(Stored data entries)
============

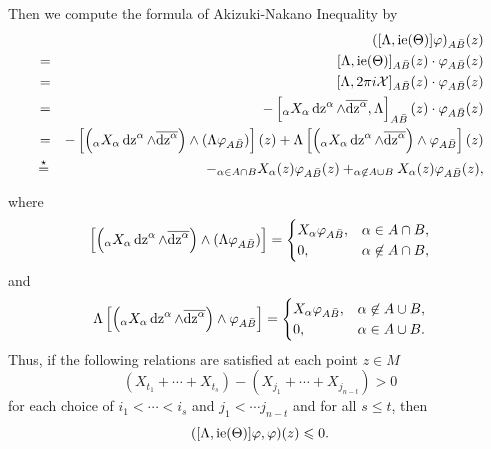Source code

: \documentclass[lang=en,12pt]{beautybook}
\begin{document}
Then we compute the formula of Akizuki-Nakano Inequality by
\begin{eqnarray*}
  &&([\Lambda, \tmop{ie} (\Theta)] \varphi)_{A \bar{B}} (z) \\
  & = & [\Lambda,
      \tmop{ie} (\Theta)]_{A \bar{B}} (z) \cdot \varphi_{A \bar{B}} (z)\\
  & = & [\Lambda, 2 \pi i\mathcal{X}]_{A \bar{B}} (z) \cdot \varphi_{A
    \bar{B}} (z)\\
  & = & - \left[ \sum_{\alpha} X_{\alpha} \tmop{dz}^{\alpha} \wedge
    \overline{\tmop{dz}^{\alpha}}, \Lambda \right]_{A \bar{B}} (z) \cdot
  \varphi_{A \bar{B}} (z)\\
  & = & - \left[ \left( \sum_{\alpha} X_{\alpha} \tmop{dz}^{\alpha} \wedge
    \overline{\tmop{dz}^{\alpha}} \right) \wedge (\Lambda \varphi_{A \bar{B}})
    \right] (z) + \Lambda \left[ \left( \sum_{\alpha} X_{\alpha}
    \tmop{dz}^{\alpha} \wedge \overline{\tmop{dz}^{\alpha}} \right) \wedge
    \varphi_{A \bar{B}} \right] (z)\\
  & \xequal{\star} & - \sum_{\alpha \in A \cap B} X_{\alpha} (z)
  \varphi_{A \bar{B}} (z) + \sum_{\alpha \not{\in} A \cup B} X_{\alpha} (z)
  \varphi_{A \bar{B}} (z),
\end{eqnarray*}
where
\begin{align*}
  \left[ \left( \sum_{\alpha} X_{\alpha} \tmop{dz}^{\alpha} \wedge
    \overline{\tmop{dz}^{\alpha}} \right) \wedge (\Lambda \varphi_{A \bar{B}})
    \right] =
  \begin{cases}
    \sum X_{\alpha} \varphi_{A \bar{B}}, & \alpha \in A \cap B,     \\
    0,                                   & \alpha \not\in A \cap B,
  \end{cases}
\end{align*}
and
\begin{align*}
  \Lambda \left[ \left( \sum_{\alpha} X_{\alpha} \tmop{dz}^{\alpha} \wedge
    \overline{\tmop{dz}^{\alpha}} \right) \wedge \varphi_{A \bar{B}} \right]
  =\begin{cases}
     \sum X_{\alpha} \varphi_{A \bar{B}}, & \alpha \not\in A \cup
     B,                                                           \\
     0,                                   & \alpha \in A \cup B.
   \end{cases}
\end{align*}
Thus, if the following relations are satisfied at each point $z \in M$
\[  (X_{t_1} + \cdots + X_{t_s}) - (X_{j_1} + \cdots + X_{j_{n - t}}) > 0 \]
for each choice of $i_1 < \cdots < i_s$ and $j_1 < \cdots j_{n - t}$ and for
all $s \leqslant t$, then
\begin{equation}
  ( [\Lambda, \tmop{ie} (\Theta)] \varphi, \varphi) (z) \leqslant 0. \label{2}
\end{equation}
\end{document}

============

To do -
Filter the entries down to the lines with the word "each" in them, and copy those lines.

Exercise response -
Thus, if the following relations are satisfied at each point $z \in M$
for each choice of $i_1 < \cdots < i_s$ and $j_1 < \cdots j_{n - t}$ and for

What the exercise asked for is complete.